What should we do for new board members that weren't here when our board adopted Policy Governance?

A:

One of chief reasons for boards to revert back to traditional governance is the lack of new member orientation.  New members don't have the opportunity that the original board members did to learn about Policy Governance as the first set of board policies were developed.  If boards aren't careful, a gradual loss of expertise and knowledge occurs until the board no longer fully understands the conceptual foundation of Policy Governance, allowing them to revert to old practices.
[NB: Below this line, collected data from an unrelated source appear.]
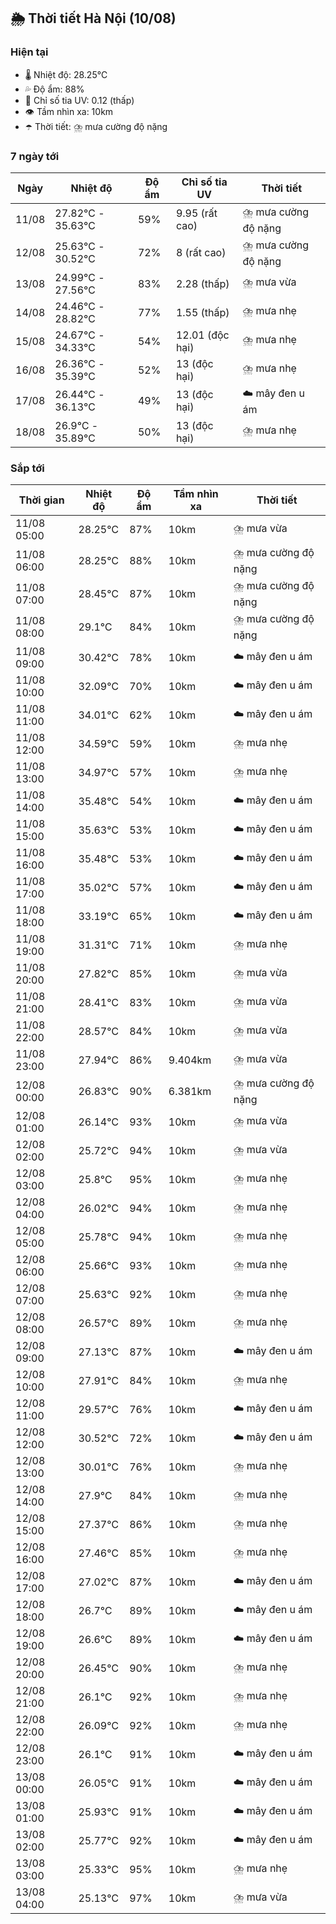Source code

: ## 🌦️ Thời tiết Hà Nội (10/08)

### Hiện tại

- 🌡️ Nhiệt độ: 28.25℃
- 💦 Độ ẩm: 88%
- 🌟 Chỉ số tia UV: 0.12 (thấp)
- 👁️ Tầm nhìn xa: 10km
- ☂️ Thời tiết: ⛈️ mưa cường độ nặng

### 7 ngày tới

| Ngày | Nhiệt độ | Độ ẩm | Chỉ số tia UV | Thời tiết |
| --- | --- | --- | --- | --- |
| 11/08 | 27.82℃ - 35.63℃ | 59% | 9.95 (rất cao) | ⛈️ mưa cường độ nặng |
| 12/08 | 25.63℃ - 30.52℃ | 72% | 8 (rất cao) | ⛈️ mưa cường độ nặng |
| 13/08 | 24.99℃ - 27.56℃ | 83% | 2.28 (thấp) | ⛈️ mưa vừa |
| 14/08 | 24.46℃ - 28.82℃ | 77% | 1.55 (thấp) | ⛈️ mưa nhẹ |
| 15/08 | 24.67℃ - 34.33℃ | 54% | 12.01 (độc hại) | ⛈️ mưa nhẹ |
| 16/08 | 26.36℃ - 35.39℃ | 52% | 13 (độc hại) | ⛈️ mưa nhẹ |
| 17/08 | 26.44℃ - 36.13℃ | 49% | 13 (độc hại) | ☁️ mây đen u ám |
| 18/08 | 26.9℃ - 35.89℃ | 50% | 13 (độc hại) | ⛈️ mưa nhẹ |

### Sắp tới

| Thời gian | Nhiệt độ | Độ ẩm | Tầm nhìn xa | Thời tiết |
| --- | --- | --- | --- | --- |
| 11/08 05:00 | 28.25℃ | 87% | 10km | ⛈️ mưa vừa |
| 11/08 06:00 | 28.25℃ | 88% | 10km | ⛈️ mưa cường độ nặng |
| 11/08 07:00 | 28.45℃ | 87% | 10km | ⛈️ mưa cường độ nặng |
| 11/08 08:00 | 29.1℃ | 84% | 10km | ⛈️ mưa cường độ nặng |
| 11/08 09:00 | 30.42℃ | 78% | 10km | ☁️ mây đen u ám |
| 11/08 10:00 | 32.09℃ | 70% | 10km | ☁️ mây đen u ám |
| 11/08 11:00 | 34.01℃ | 62% | 10km | ☁️ mây đen u ám |
| 11/08 12:00 | 34.59℃ | 59% | 10km | ⛈️ mưa nhẹ |
| 11/08 13:00 | 34.97℃ | 57% | 10km | ⛈️ mưa nhẹ |
| 11/08 14:00 | 35.48℃ | 54% | 10km | ☁️ mây đen u ám |
| 11/08 15:00 | 35.63℃ | 53% | 10km | ☁️ mây đen u ám |
| 11/08 16:00 | 35.48℃ | 53% | 10km | ☁️ mây đen u ám |
| 11/08 17:00 | 35.02℃ | 57% | 10km | ☁️ mây đen u ám |
| 11/08 18:00 | 33.19℃ | 65% | 10km | ☁️ mây đen u ám |
| 11/08 19:00 | 31.31℃ | 71% | 10km | ⛈️ mưa nhẹ |
| 11/08 20:00 | 27.82℃ | 85% | 10km | ⛈️ mưa vừa |
| 11/08 21:00 | 28.41℃ | 83% | 10km | ⛈️ mưa vừa |
| 11/08 22:00 | 28.57℃ | 84% | 10km | ⛈️ mưa vừa |
| 11/08 23:00 | 27.94℃ | 86% | 9.404km | ⛈️ mưa vừa |
| 12/08 00:00 | 26.83℃ | 90% | 6.381km | ⛈️ mưa cường độ nặng |
| 12/08 01:00 | 26.14℃ | 93% | 10km | ⛈️ mưa vừa |
| 12/08 02:00 | 25.72℃ | 94% | 10km | ⛈️ mưa vừa |
| 12/08 03:00 | 25.8℃ | 95% | 10km | ⛈️ mưa nhẹ |
| 12/08 04:00 | 26.02℃ | 94% | 10km | ⛈️ mưa nhẹ |
| 12/08 05:00 | 25.78℃ | 94% | 10km | ⛈️ mưa nhẹ |
| 12/08 06:00 | 25.66℃ | 93% | 10km | ⛈️ mưa nhẹ |
| 12/08 07:00 | 25.63℃ | 92% | 10km | ⛈️ mưa nhẹ |
| 12/08 08:00 | 26.57℃ | 89% | 10km | ⛈️ mưa nhẹ |
| 12/08 09:00 | 27.13℃ | 87% | 10km | ☁️ mây đen u ám |
| 12/08 10:00 | 27.91℃ | 84% | 10km | ⛈️ mưa nhẹ |
| 12/08 11:00 | 29.57℃ | 76% | 10km | ☁️ mây đen u ám |
| 12/08 12:00 | 30.52℃ | 72% | 10km | ☁️ mây đen u ám |
| 12/08 13:00 | 30.01℃ | 76% | 10km | ⛈️ mưa nhẹ |
| 12/08 14:00 | 27.9℃ | 84% | 10km | ⛈️ mưa nhẹ |
| 12/08 15:00 | 27.37℃ | 86% | 10km | ⛈️ mưa nhẹ |
| 12/08 16:00 | 27.46℃ | 85% | 10km | ⛈️ mưa nhẹ |
| 12/08 17:00 | 27.02℃ | 87% | 10km | ☁️ mây đen u ám |
| 12/08 18:00 | 26.7℃ | 89% | 10km | ☁️ mây đen u ám |
| 12/08 19:00 | 26.6℃ | 89% | 10km | ☁️ mây đen u ám |
| 12/08 20:00 | 26.45℃ | 90% | 10km | ⛈️ mưa nhẹ |
| 12/08 21:00 | 26.1℃ | 92% | 10km | ⛈️ mưa nhẹ |
| 12/08 22:00 | 26.09℃ | 92% | 10km | ⛈️ mưa nhẹ |
| 12/08 23:00 | 26.1℃ | 91% | 10km | ☁️ mây đen u ám |
| 13/08 00:00 | 26.05℃ | 91% | 10km | ☁️ mây đen u ám |
| 13/08 01:00 | 25.93℃ | 91% | 10km | ☁️ mây đen u ám |
| 13/08 02:00 | 25.77℃ | 92% | 10km | ☁️ mây đen u ám |
| 13/08 03:00 | 25.33℃ | 95% | 10km | ⛈️ mưa nhẹ |
| 13/08 04:00 | 25.13℃ | 97% | 10km | ⛈️ mưa vừa |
An orientation for new members will do much to help keep Policy Governance alive.  What is maybe less evident is that there needs to be both a knowledge and a skill component.  The knowledge element is pretty straight forward, sharing and explaining the basic elements of Policy Governance.  This can be done in multiple ways, such as giving them a copy of "Boards that Make a Difference" or the CarverGuides.  A more personalized approach can be carried out by almost any board member that has a good understanding of the concepts, and a presentation format might be helpful to assure that all the concepts are covered.  For those that are familiar with PowerPoint, this sight has a downloadable file that can be used as a place from which to start.  What are the basics that new board members should understand?  A good list can be found on the Policy Governance Simplified page.

However, the other component is a set of Policy Governance skills.  Sometimes the issue is that even the board is still functioning at a neophyte level in terms of skill.  This makes it doubly hard for new board members as they don't have board examples from which to model their behavior.  Which skills should new board members look to acquire?

 
  • The ability to create one group voice as represented by written policy
  • The habit of reviewing new issues or concerns in light of what has already been said in the Policies.
  • The ability to translate the Owner's wishes into Ends policies
  • The ability to drafting Limitation polices without being more restrictive than necessary
  • The ability to monitor and use the rule of any reasonable interpretation

Another approach that has been effective is to ask new board members to be process observers, once they have the basic concepts under their belt.  It gives them as well as the board an opportunity to see things from a fresh perspective.